Remarque: Le codage fait correspondre
des groupes de bits à
des symboles. Les symboles les plus simples sont les chiffres et
les lettres. Pour représenter des données complexes
on peut définir des méthodes, des règles
pour regrouper des symboles puis associer un élément
de données à un groupe de symboles construit selon
les règles.
Définition: Nous appellerons "langage"
un ensemble de symboles ou de groupes de symboles, construits selon
certaines règles, et qui sont les mots du langage. La "syntaxe
du langage" est l'ensemble des règles de construction
des mots du langage.
La mémoire de l'ordinateur
(c'est l'idée fondamentale de von Neumann) contient des informations
de deux types: des programmes et des données. Les programmes
et les données sont représentés avec les mêmes
symboles, seule la sémantique permet d'interpréter
leurs textes respectifs. D'ailleurs, le texte d'un programme peut
parfois être envisagé comme des données pour
un autre programme, par exemple un programme de traduction d'un
langage dans un autre.
MACHINE
DE TURING
Il importe de se convaincre
(ce ne sera pas en un jour) que tous les programmes que nous pourrons
écrire dans différents langages sont équivalents.
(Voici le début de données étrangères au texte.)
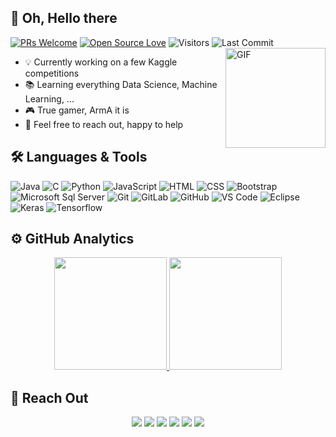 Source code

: ## 👋 Oh, Hello there 
[![PRs Welcome](https://img.shields.io/badge/PRs-welcome-blue.svg?style=flat&logo=github)](https://github.com/keivanipchihagh)
[![Open Source Love](https://img.shields.io/badge/Open%20Source-%E2%99%A1-blue)](https://github.com/keivanipchihagh)
<img alt="Visitors" src="https://komarev.com/ghpvc/?username=keivanipchihagh&style=flat&labelColor=black&logo=github&label=PROFILE+VIEWS&color=blue"/>
<img alt="Last Commit" src="https://img.shields.io/github/last-commit/keivanipchihagh/keivanipchihagh?logo=markdown&label=LAST+UPDATE&color=blue&style=flat">
<img align="right" alt="GIF" height="160px" src="https://media.giphy.com/media/du3J3cXyzhj75IOgvA/giphy.gif" />
- 💡 Currently working on a few Kaggle competitions
- 📚 Learning everything Data Science, Machine Learning, ... 
- 🎮 True gamer, ArmA it is
- 💬 Feel free to reach out, happy to help

## 🛠️ Languages & Tools
![Java](http://img.shields.io/badge/-Java-5B4638?style=flat-square&logo=java&logoColor=ffffff)
![C](http://img.shields.io/badge/-C-A8B9CC?style=flat-square&logo=c&logoColor=ffffff)
![Python](http://img.shields.io/badge/-Python-3776AB?style=flat-square&logo=python&logoColor=ffffff)
![JavaScript](https://img.shields.io/badge/-JavaScript-%23F7DF1C?style=flat-square&logo=javascript&logoColor=000000&labelColor=%23F7DF1C&color=%23FFCE5A)
![HTML](https://img.shields.io/badge/-HTML5-%23E44D27?style=flat-square&logo=html5&logoColor=ffffff)
![CSS](https://img.shields.io/badge/-CSS3-%231572B6?style=flat-square&logo=css3)
![Bootstrap](https://img.shields.io/badge/-Bootstrap-563D7C?style=flat-square&logo=Bootstrap)
![Microsoft Sql Server](https://img.shields.io/badge/-Sql%20Server-CC2927?style=flat-square&logo=microsoft-sql-server&logoColor=ffffff)
![Git](https://img.shields.io/badge/-Git-%23F05032?style=flat-square&logo=git&logoColor=%23ffffff)
![GitLab](https://img.shields.io/badge/-GitLab-FCA121?style=flat-square&logo=gitlab)
![GitHub](https://img.shields.io/badge/-GitHub-181717?style=flat-square&logo=github)
![VS Code](http://img.shields.io/badge/-VS%20Code-007ACC?style=flat-square&logo=visual-studio-code&logoColor=ffffff)
![Eclipse](http://img.shields.io/badge/-Eclipse-2C2255?style=flat-square&logo=eclipse&logoColor=ffffff)
![Keras](https://img.shields.io/badge/-Keras-%23F05032?style=flat-square&logo=keras&logoColor=ffffff)
![Tensorflow](https://img.shields.io/badge/-Tensorflow-181717?style=flat-square&logo=tensorflow&logoColor=ffffff)


## ⚙️ GitHub Analytics
<p align="center">
  <a href="https://github.com/AVS1508">
    <img height="180em" src="https://github-readme-stats.vercel.app/api?username=keivanipchihagh&theme=algolia&show_icons=true&layout=compact" />
    <img height="180em" src="https://github-readme-stats-eight-theta.vercel.app/api/top-langs/?username=keivanipchihagh&layout=compact&langs_count=8&theme=algolia" />
  </a>
</p>


## 🤝 Reach Out
<p id="socialIcons" align="center">
    <a href="https://www.linkedin.com/in/keivan-ipchi-hagh-47798690/" alt="LinkedIn">
        <img src="https://img.shields.io/badge/-LinkedIn-blue?style=flat-square&logo=linkedin" /></a>
    <a href="https://www.hackerrank.com/Keivan_Ipchi" alt="HackerRank">
        <img src="https://img.shields.io/badge/-HackerRank-3a424f?style=flat-square&logo=hackerrank" /></a>
    <a href="https://stackoverflow.com/users/14733503/keivan-ipchi" alt="StackOverflow">
        <img src="https://img.shields.io/badge/-StackOverflow-FE7A16?style=flat-square&logo=stack-overflow&logoColor=white" /></a>
    <a href="https://www.instagram.com/k1_ipchi/" alt="Instagram">
        <img src="https://img.shields.io/badge/-Instagram-E4405F?style=flat-square&logo=instagram&logoColor=white" /></a>
    <a href="https://twitter.com/KeivanIpchi" alt="Twitter">
        <img src="https://img.shields.io/badge/-twitter-blue?style=flat-square&logo=twitter&logoColor=white" /></a>
    <a href="https://gitlab.com/keivanipchihagh" alt="Gitlab">
        <img src="https://img.shields.io/badge/-gitlab-yellow?style=flat-square&logo=Gitlab&logoColor=white" /></a>
</p>

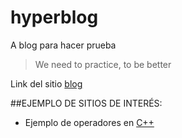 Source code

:# hyperblog
A blog para hacer prueba
>We need to practice, to be better

Link del sitio [blog](https://platzi.com/home)

##EJEMPLO DE SITIOS DE INTERÉS:
* Ejemplo de operadores en [C++](http://profesores.fi-b.unam.mx/carlos/lcpi/p09/OPERADORES%20EN%20%20C++.pdf)

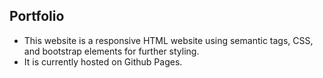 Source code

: ## Portfolio
* This website is a responsive HTML website using semantic tags, CSS, and bootstrap elements for further styling.
* It is currently hosted on Github Pages.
La machine de Turing est un modèle d'automate dont on trouvera
ci-dessous une description très terre à terre (avant
de passer à une définition beaucoup plus formelle).
L'architecture de von Neumann, conçue pour réaliser
efficacement les traitements décrits par une machine de Turing,
engendre les langages impératifs (voir définition
en R1 ci-dessous). Tout programme, fonctionnel ou impératif,
destiné à être exécuté, sera traduit
dans un langage impératif, le langage machine de l'ordinateur
utilisé. La cohérence de l'informatique, et l'équivalence
sémantique des programmes écrits en divers langages,
qui assurent la validité de cette opération, sont
le fruit non pas du hasard, mais d'une conception théorique
originelle commune. Gödel, Church, von Neumann et Turing étaient
tous à Princeton en 1936.
Remarques:
R1. Les premiers langages
évolués qui apparurent sont des langages dits "langages
impératifs",
fondés sur la notion d'état de la mémoire
(c'est l'assembleur au fait!). Ces langages, inspirés
du modèle
de John von Neumann, comportent comme le langage machine des instructions
qui produisent des modifications de la mémoire (instruction
d'affectation). La rédaction d'un programme en langage
impératif
consiste à écrire la suite des instructions qui vont
causer les états successifs par lesquels devra passer la
mémoire pour que, en partant d'un état initial
permettant l'initialisation du programme, elle arrive dans un état
final fournissant les résultats recherchés.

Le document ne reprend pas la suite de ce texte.